Nailah Randall-Bellinger and RootsUprising perform ‘Initiation—In Love Solidarity’ Dance At Multicultural Arts Center on March 25, 2022. (Craig Bailey photo)

As part of Cambridge Arts' continuing efforts to keep our audiences healthy during covid, we will not be presenting the River Festival in 2022. Instead, Cambridge Arts is producing the Ripple Festival, a series of smaller in-person performances and arts markets rippling out into Cambridge neighborhoods in the spirit of the River Festival. This year-long series of events builds on the Stream Festival, a virtual version of the River Festival that Cambridge Arts presented during the first two years of the pandemic.
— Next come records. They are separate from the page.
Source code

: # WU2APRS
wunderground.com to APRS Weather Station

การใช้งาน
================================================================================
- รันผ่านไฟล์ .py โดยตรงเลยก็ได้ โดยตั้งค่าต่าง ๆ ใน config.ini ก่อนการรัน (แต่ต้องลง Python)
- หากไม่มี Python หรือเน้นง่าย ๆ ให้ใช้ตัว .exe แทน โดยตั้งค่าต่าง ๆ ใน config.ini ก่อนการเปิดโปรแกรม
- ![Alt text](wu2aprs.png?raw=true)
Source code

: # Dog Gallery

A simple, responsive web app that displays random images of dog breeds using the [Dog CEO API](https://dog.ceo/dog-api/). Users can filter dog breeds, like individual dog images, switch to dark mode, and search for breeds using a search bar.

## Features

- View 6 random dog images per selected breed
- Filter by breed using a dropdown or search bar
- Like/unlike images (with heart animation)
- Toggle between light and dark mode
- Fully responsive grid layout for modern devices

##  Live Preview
Ripple Festival events celebrate the arts, employ local artists and bring us together, while maintaining smaller audiences and other covid safety precautions.

Up Next:


City Night Readings Series each Friday in May

Hear the latest in Cambridge poetry or share your own writing at the City Night Readings Series each Friday in May, produced by Cambridge poet Jean-Dany Joachim and Cambridge Arts. Joachim’s long-running City Night series brings together poets, writers, performers and lovers of literature for evening readings. Join us May 6, 13, 20 and 27 at The Little Crêpe Café, 102 Oxford St., Cambridge. Each evening will have featured readers at 7 p.m., preceded by an open mic reading at 6 p.m. Each event is free and open to all.

Cambridge Jazz Festival
The Cambridge Jazz Festival returns on July 30 and 31 at Danehy Park, Cambridge, produced by the Cambridge Jazz Foundation in partnership with Cambridge Arts.

Previously:


Nailah Randall-Bellinger’s ‘Initiation—In Love Solidarity’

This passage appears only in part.